We've seen shouldParse, it was used in the bytes parser, however we haven't seen shouldFailWith yet and there seems to be quite a bit to it! Let's break it down.

shouldFailWith

Sometimes you want to verify that a parser fails on a given input. Not only that, but you want to verify that the error which is given on that failure contains the right message, position information, etc... shouldFailWith allows you to do this. Let's have a look at its type.

shouldFailWith :: (Ord t, ShowToken t, ShowErrorComponent e, Show a)
               => Either (ParseError t e) a
               -> ParseError t e
               -> Expectation

So it takes:

An Either (ParseError t e) a, which is the return type of Text.Megaparsec's parse function.
A ParseError t e, which we can build with Test.Hspec.Megaparsec's err function.

The parse and err functions have the following types:

err :: NonEmpty SourcePos -- ^ 'ParseError' position
    -> EC t e             -- ^ Error components
    -> ParseError t e     -- ^ Resulting 'ParseError'

parse
  :: Parsec e s a -- ^ Parser to run
  -> String       -- ^ Name of source file
  -> s            -- ^ Input for parser

Looking at our prop_label_invalidLabelString property:

prop_label_invalidLabelString (LabelWithNonLetter lbl) =
  parse label "" lbl `shouldFailWith` err posI (utok (T.head lbl) <> elabel "letter")

We run the parser label on the string lbl which is generated from the Arbitrary instance of LabelWithNonLetter. We then assert that it fails with the following information in the error.

The initial character of lbl is the cause, this is specified in the err call with posI.
It was an unexpected token, utok (T.head lbl).
It was expected to be a letter, elabel letter.
Finally we combine the unexpected token and expected token into one EC using <> which is an infix synonymn for mappend (this is from EC's Monoid instance) - i.e. utok (T.head lbl) <> elabel "letter".

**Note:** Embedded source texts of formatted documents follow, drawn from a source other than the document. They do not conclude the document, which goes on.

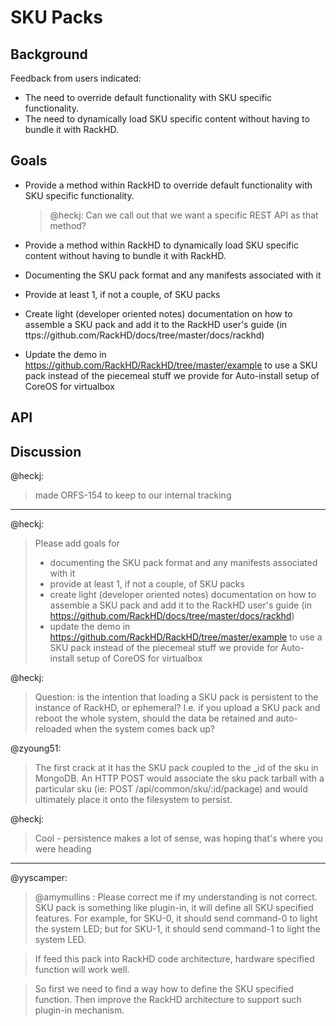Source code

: # SKU Packs

## Background

Feedback from users indicated:
* The need to override default functionality with SKU specific functionality.  
* The need to dynamically load SKU specific content without having to bundle it with RackHD.

## Goals

* Provide a method within RackHD to override default functionality with SKU specific functionality.  

    > @heckj: Can we call out that we want a specific REST API as that method?

* Provide a method within RackHD to dynamically load SKU specific content without having to bundle it with RackHD.
* Documenting the SKU pack format and any manifests associated with it 
* Provide at least 1, if not a couple, of SKU packs 
* Create light (developer oriented notes) documentation on how to assemble a SKU pack and add it to the RackHD user's guide (in ttps://github.com/RackHD/docs/tree/master/docs/rackhd)
* Update the demo in https://github.com/RackHD/RackHD/tree/master/example to use a SKU pack instead of the piecemeal stuff we provide for Auto-install setup of CoreOS for virtualbox


## API

## Discussion

@heckj:

> made ORFS-154 to keep to our internal tracking

--------

@heckj:

> Please add goals for
> - documenting the SKU pack format and any manifests associated with it
> - provide at least 1, if not a couple, of SKU packs
> - create light (developer oriented notes) documentation on how to assemble a SKU pack and add it to the RackHD user's guide (in https://github.com/RackHD/docs/tree/master/docs/rackhd)
> - update the demo in https://github.com/RackHD/RackHD/tree/master/example to use a SKU pack instead of the piecemeal stuff we provide for Auto-install setup of CoreOS for virtualbox

@heckj:

> Question: is the intention that loading a SKU pack is persistent to the instance of RackHD, or ephemeral? I.e. if you upload a SKU pack and reboot the whole system, should the data be retained and auto-reloaded when the system comes back up?

@zyoung51:

> The first crack at it has the SKU pack coupled to the _id of the sku in MongoDB. An HTTP POST would associate the sku pack tarball with a particular sku (ie: POST /api/common/sku/:id/package) and would ultimately place it onto the filesystem to persist.

@heckj:

> Cool - persistence makes a lot of sense, was hoping that's where you were heading

----------

@yyscamper:

> @amymullins : Please correct me if my understanding is not correct.
> SKU pack is something like plugin-in, it will define all SKU specified features. For example, for SKU-0, it should send command-0 to light the system LED; but for SKU-1, it should send command-1 to light the system LED.

> If feed this pack into RackHD code architecture, hardware specified function will work well.

> So first we need to find a way how to define the SKU specified function. Then improve the RackHD architecture to support such plugin-in mechanism.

In English, we expect the label parser to fail on any string which does not start with a letter and the error information should say that it failed at the initial position because of an unexpected token (giving the actual unexpected character) and finally that it expected to see a letter here.

Implementation

label :: Parser Label
label = lexeme $ Label . T.pack <$> ((:) <$> letterChar <*>  many alphaNumChar)

Let's forget about everything outside of the brackets for now, and only focus on the following.

(:) <$> letterChar <*>  many alphaNumChar

To parse a label we first need to parse some string of any length which starts with a letter, according to our grammar.

letterChar and alphaNumChar are functions from megaparsec that parse a single letter and a single alpha-numeric character, respectively. many parses zero or more occurences of the given parser, so many alphaNumChar parses zero or more alpha-numeric characters.

We saw <$> (fmap) when building mnemonic, however we haven't used <*> yet. <*> ("apply") is from the Applicative typeclass, it is just function application for Applicative Functors.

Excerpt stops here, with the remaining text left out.